ACTIVITY:
What is needed is a word-for-word copy of the records below.
━━━ ENTRIES SHOWN
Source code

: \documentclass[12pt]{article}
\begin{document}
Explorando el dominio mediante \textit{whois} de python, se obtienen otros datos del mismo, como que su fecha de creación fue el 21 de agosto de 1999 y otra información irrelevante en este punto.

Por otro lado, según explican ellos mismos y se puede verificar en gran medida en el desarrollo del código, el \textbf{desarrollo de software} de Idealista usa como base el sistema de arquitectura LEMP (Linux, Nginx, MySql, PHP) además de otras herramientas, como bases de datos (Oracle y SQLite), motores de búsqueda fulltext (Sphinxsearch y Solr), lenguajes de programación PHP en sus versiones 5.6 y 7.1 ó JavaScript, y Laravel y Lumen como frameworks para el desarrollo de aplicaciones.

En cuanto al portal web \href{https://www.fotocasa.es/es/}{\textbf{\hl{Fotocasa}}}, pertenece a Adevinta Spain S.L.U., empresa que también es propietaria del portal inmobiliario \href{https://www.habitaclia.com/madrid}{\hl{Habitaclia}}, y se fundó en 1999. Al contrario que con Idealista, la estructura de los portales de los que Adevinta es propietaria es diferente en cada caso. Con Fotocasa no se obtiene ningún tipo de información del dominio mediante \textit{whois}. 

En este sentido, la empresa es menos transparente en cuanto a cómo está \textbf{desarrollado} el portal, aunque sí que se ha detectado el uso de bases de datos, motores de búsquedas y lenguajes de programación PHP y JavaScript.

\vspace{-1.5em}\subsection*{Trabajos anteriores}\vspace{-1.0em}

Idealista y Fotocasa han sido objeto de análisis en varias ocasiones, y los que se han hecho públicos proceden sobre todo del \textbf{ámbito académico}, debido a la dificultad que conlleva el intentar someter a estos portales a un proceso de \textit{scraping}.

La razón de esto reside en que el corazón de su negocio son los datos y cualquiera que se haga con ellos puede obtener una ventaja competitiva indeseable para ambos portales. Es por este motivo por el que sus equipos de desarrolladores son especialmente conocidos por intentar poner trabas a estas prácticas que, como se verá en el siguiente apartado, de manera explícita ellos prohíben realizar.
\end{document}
━━━━━━
ANSWER FOR THIS EXERCISE:
Source code

: \documentclass[12pt]{article}
\begin{document}
Explorando el dominio mediante \textit{whois} de python, se obtienen otros datos del mismo, como que su fecha de creación fue el 21 de agosto de 1999 y otra información irrelevante en este punto.

Por otro lado, según explican ellos mismos y se puede verificar en gran medida en el desarrollo del código, el \textbf{desarrollo de software} de Idealista usa como base el sistema de arquitectura LEMP (Linux, Nginx, MySql, PHP) además de otras herramientas, como bases de datos (Oracle y SQLite), motores de búsqueda fulltext (Sphinxsearch y Solr), lenguajes de programación PHP en sus versiones 5.6 y 7.1 ó JavaScript, y Laravel y Lumen como frameworks para el desarrollo de aplicaciones.

En cuanto al portal web \href{https://www.fotocasa.es/es/}{\textbf{\hl{Fotocasa}}}, pertenece a Adevinta Spain S.L.U., empresa que también es propietaria del portal inmobiliario \href{https://www.habitaclia.com/madrid}{\hl{Habitaclia}}, y se fundó en 1999. Al contrario que con Idealista, la estructura de los portales de los que Adevinta es propietaria es diferente en cada caso. Con Fotocasa no se obtiene ningún tipo de información del dominio mediante \textit{whois}. 

En este sentido, la empresa es menos transparente en cuanto a cómo está \textbf{desarrollado} el portal, aunque sí que se ha detectado el uso de bases de datos, motores de búsquedas y lenguajes de programación PHP y JavaScript.

\vspace{-1.5em}\subsection*{Trabajos anteriores}\vspace{-1.0em}

Idealista y Fotocasa han sido objeto de análisis en varias ocasiones, y los que se han hecho públicos proceden sobre todo del \textbf{ámbito académico}, debido a la dificultad que conlleva el intentar someter a estos portales a un proceso de \textit{scraping}.

La razón de esto reside en que el corazón de su negocio son los datos y cualquiera que se haga con ellos puede obtener una ventaja competitiva indeseable para ambos portales. Es por este motivo por el que sus equipos de desarrolladores son especialmente conocidos por intentar poner trabas a estas prácticas que, como se verá en el siguiente apartado, de manera explícita ellos prohíben realizar.
\end{document}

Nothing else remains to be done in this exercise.